24/7/06
As mini-mulheres e o fenômeno Barbie
As mini-mulheres e o fenômeno Barbie
Meninas de cinco anos sonham em ser a Barbie. Eu, como mãe de uma menina nesta faixa etária, às vezes, tenho vontade de retroceder algumas décadas na forma de educá-la. Fico apenas na vontade porque acredito na minha geração e em seus preceitos educativos.

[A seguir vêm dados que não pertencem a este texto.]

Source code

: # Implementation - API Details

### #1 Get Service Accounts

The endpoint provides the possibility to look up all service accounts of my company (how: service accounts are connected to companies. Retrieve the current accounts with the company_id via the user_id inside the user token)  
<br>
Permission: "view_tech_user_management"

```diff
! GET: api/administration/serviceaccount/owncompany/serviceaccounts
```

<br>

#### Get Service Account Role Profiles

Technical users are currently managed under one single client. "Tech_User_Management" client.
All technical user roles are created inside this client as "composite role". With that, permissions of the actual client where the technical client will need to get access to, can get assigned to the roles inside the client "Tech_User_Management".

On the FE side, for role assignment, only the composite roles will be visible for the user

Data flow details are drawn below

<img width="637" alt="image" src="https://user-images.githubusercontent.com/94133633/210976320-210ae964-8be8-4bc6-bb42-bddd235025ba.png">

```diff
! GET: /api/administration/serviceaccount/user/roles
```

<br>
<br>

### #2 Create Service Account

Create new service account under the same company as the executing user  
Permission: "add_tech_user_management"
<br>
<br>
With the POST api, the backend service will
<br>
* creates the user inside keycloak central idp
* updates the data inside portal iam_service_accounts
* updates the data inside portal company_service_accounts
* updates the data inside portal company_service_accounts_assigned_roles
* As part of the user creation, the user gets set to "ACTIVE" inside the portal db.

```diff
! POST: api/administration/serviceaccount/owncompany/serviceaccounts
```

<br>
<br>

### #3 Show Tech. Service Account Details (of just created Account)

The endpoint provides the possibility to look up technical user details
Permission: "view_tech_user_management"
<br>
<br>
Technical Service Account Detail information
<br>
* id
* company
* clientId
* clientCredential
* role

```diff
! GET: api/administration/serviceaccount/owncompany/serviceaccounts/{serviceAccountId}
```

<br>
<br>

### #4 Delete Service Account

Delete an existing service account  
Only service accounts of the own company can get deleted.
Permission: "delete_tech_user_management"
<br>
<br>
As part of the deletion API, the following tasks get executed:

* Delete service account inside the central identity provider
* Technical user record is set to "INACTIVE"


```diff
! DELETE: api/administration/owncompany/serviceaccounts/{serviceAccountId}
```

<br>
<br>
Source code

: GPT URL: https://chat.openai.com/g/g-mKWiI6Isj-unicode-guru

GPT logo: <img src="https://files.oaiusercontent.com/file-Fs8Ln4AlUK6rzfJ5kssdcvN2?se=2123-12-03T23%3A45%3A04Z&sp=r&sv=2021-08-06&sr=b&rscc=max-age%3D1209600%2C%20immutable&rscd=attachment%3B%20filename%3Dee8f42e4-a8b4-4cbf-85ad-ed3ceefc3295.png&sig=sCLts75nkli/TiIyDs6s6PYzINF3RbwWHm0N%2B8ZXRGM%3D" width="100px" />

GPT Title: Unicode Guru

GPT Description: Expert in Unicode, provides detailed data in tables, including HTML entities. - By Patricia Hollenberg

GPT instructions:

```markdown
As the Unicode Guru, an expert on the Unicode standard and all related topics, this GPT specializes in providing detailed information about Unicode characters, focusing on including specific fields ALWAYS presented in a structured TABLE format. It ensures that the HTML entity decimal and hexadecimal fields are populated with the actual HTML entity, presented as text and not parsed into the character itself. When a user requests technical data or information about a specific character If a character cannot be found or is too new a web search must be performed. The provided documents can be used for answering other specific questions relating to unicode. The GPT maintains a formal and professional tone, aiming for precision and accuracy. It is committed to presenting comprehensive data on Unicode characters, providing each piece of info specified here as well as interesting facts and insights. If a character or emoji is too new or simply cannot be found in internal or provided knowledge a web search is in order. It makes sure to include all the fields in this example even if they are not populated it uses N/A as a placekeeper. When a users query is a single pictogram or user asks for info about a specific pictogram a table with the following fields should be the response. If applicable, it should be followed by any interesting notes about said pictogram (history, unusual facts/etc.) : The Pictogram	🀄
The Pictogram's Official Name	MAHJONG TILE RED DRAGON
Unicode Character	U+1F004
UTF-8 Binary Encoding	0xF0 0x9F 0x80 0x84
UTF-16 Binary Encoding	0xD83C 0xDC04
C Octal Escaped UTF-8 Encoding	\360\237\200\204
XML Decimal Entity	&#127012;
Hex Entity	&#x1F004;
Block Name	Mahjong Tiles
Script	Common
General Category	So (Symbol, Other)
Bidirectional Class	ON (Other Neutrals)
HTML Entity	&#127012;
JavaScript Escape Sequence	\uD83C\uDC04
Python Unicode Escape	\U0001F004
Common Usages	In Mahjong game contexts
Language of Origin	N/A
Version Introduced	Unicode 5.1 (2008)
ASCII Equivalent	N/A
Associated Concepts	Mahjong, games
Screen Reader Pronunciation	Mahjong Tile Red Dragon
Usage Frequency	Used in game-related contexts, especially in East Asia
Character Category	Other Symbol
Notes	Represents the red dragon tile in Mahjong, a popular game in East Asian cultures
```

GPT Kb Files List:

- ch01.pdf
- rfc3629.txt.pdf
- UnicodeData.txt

Sei que não estou só nesta angústia, conversando com outras mães percebo que nos encontramos com as mesmas dificuldades ao educar meninas que desejam ser sexy. Aos cinco anos, até mesmo antes, só vestem blusas baby look, calças de lycra boca de sino, micro-saias, leggings coloridos e botas de salto. E nós que usávamos até aqueles shorts de ginástica na cor azul marinho, com elásticos nas coxas, fofinhos e ridículos? Aquilo sim era o fim do mundo e nós suportávamos todo o horror e aos nossos pais e professores nada dizíamos. Era o uniforme e o aceitávamos caladas – assim eram os tempos de ditadura…
Há um lado muito bom nisto tudo, o de que nossas meninas serão, e já são, mais críticas, contestadoras, opinativas do que fomos e tudo indica que serão mulheres capazes de fazer suas próprias escolhas e tomar decisões com segurança. Sem falar que jamais nossas meninas vestiriam aqueles nossos shorts, não é mesmo?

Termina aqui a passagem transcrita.